TO DO
Copy exactly the last part of the entries, starting from the line with "- Microsoft for the LAPS solution" and including the final line.
-- Opening Marker --
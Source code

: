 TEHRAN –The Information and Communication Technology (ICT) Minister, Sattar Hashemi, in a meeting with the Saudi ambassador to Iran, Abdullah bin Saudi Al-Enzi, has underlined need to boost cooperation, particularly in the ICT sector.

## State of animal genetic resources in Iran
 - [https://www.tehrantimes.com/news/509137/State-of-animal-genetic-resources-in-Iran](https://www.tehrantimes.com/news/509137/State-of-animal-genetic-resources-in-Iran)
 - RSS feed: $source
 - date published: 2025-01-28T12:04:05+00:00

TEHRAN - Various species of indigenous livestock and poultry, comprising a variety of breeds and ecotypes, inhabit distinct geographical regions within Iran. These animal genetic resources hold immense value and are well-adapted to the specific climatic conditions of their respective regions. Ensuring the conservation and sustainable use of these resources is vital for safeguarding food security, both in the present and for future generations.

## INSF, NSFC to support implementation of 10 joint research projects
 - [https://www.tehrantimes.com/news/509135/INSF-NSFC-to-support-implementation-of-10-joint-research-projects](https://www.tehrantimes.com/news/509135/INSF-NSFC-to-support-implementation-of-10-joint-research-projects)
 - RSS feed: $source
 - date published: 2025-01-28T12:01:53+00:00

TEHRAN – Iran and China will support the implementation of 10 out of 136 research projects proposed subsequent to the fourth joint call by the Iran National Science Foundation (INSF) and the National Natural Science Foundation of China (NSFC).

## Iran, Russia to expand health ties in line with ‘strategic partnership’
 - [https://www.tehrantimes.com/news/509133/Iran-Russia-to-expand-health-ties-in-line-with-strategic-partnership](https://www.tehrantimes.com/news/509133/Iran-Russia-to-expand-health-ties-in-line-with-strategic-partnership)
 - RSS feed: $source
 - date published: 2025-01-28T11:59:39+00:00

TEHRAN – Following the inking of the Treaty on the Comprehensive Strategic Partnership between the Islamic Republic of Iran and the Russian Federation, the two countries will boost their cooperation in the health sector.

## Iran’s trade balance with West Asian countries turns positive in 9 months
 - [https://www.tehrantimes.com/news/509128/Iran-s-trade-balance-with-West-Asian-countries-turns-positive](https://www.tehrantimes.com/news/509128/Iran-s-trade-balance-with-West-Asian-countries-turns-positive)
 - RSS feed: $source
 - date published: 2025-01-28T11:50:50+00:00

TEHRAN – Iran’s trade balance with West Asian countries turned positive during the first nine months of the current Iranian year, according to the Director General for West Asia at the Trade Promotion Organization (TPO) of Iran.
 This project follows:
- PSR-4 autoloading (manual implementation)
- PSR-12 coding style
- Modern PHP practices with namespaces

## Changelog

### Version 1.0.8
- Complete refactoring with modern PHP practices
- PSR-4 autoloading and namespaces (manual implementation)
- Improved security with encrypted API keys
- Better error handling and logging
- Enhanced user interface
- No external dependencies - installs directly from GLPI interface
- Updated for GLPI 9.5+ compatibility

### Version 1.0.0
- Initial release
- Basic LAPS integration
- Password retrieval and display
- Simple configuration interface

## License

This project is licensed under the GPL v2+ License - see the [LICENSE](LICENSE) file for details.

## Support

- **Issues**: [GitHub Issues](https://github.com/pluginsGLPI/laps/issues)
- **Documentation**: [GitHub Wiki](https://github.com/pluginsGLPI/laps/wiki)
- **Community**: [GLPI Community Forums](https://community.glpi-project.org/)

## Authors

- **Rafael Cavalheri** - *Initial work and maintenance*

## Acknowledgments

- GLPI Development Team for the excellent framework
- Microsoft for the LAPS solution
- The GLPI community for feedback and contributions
-- Closing Marker --
YOUR RESPONSE
- Microsoft for the LAPS solution
- The GLPI community for feedback and contributions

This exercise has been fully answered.